Written by: Brian Cole

Structural biologist Brian Mark is helping to develop a vaccine for the virus that causes COVID-19. The machine in the background is a protein X-ray diffractometer, which is used to create a three dimensional view of the components that make up the virus.

The coronavirus that causes COVID-19 is nothing if not clever.

Like other viruses, this one is a light traveller, carrying just enough genetic material to replicate and spread throughout the natural world. But it also possesses something that other viruses do not have: the ability to manipulate the immune response of any host it decides to infect.

These two qualities – the ability to travel lightly and disarm immune defences – provide this virus with a huge advantage when it comes to infecting the human body.

Just ask Brian Mark.

A structural biologist at the University of Manitoba, Mark and his eight-member team are currently working with Drs. Marjolein Kikkert and Eric Snijder at Leiden University Medical Center in the Netherlands to develop a vaccine for severe acute respiratory syndrome coronavirus 2 (SARS-CoV-2), which is the virus that causes COVID-19.

The federal government has provided just under $500,000 for the project, which is just one of several COVID-19-related research initiatives underway in Manitoba. 

Mark’s interest in coronaviruses – how they work, and how they might be stopped – is not new. In fact, it dates back to 2012 when Mark and his Dutch colleagues started working on a vaccine for the Middle East Respiratory Syndrome coronavirus, also known as MERS. That virus, which emerged in Saudi Arabia, has infected about 2,500 people as of January 2020, and killed more than 800. Mark says the knowledge gained then is being used now to help combat SARS-CoV-2. 

As he explains, the pathogen responsible for the pandemic engulfing the world today is part of a family of coronaviruses. Some, like the coronaviruses that cause the common cold, are fairly benign. Others, like the ones that cause MERS and COVID-19, are more deadly. As of mid-June, for example, SARS-CoV-2 had infected about 7.5 million people around the world and killed more than 400,000.

But despite their differences, these coronaviruses do operate in much the same way, and understanding how they function can help inform efforts to create a vaccine for SARS-CoV-2.

This is where Mark’s expertise comes into play.
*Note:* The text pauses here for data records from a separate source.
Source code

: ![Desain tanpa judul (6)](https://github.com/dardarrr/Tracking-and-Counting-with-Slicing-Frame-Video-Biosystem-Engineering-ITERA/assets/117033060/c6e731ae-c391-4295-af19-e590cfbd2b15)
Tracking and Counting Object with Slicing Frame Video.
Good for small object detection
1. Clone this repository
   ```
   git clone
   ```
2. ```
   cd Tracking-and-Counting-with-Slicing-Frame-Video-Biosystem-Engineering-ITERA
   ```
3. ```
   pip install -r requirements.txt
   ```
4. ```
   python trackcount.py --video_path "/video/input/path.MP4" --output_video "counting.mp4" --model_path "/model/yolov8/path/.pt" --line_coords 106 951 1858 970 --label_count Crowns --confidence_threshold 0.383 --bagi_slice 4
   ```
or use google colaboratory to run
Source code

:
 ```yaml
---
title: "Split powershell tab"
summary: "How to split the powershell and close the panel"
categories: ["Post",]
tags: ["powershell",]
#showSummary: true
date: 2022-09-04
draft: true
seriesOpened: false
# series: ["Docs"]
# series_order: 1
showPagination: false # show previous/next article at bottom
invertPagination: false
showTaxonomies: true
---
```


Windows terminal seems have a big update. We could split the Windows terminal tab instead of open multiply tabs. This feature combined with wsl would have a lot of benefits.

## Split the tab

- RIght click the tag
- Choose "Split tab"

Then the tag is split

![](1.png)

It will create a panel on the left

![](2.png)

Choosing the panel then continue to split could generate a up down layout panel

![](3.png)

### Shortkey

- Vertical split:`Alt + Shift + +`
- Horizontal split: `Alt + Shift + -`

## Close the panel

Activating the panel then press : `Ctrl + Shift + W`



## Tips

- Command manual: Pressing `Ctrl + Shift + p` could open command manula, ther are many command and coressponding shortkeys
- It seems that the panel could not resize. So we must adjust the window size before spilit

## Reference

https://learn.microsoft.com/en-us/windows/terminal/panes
As a structural biologist, his role is to breakdown the virus structure and identify potential weaknesses that can be attacked by drugs or other therapies. Mark and his team carry out this work with the aid of X-ray crystallography, a technique used to produce three dimensional images of the parts that make up a virus. This provides Mark and his colleagues with a molecular-level view of the virus components, which can be extremely helpful in trying to understand how it functions.

“If you know what your car engine looks like and you can see and visualize all the parts, you can figure out how it works,” he says. 

This is an illustration of the novel coronavirus that causes COVIC-19. The spikes on the outer surface of the virus can be seen when viewed electron microscopically.

Over the years, Mark has gained important insights into coronaviruses and how they replicate.

As he explains, coronavirus cells contain one gene that produces one very large protein. (Human cells, by comparison, contain many genes and proteins that carry out various functions.) 

The large coronavirus protein is effectively controlled by two enzymes called proteases. During the early stages of coronavirus replication in a cell, the proteases cut the large protein into several smaller units, which then carry out various functions in service of the virus. As a result, the virus is able to operate without as many genes, which allows it to remain compact. 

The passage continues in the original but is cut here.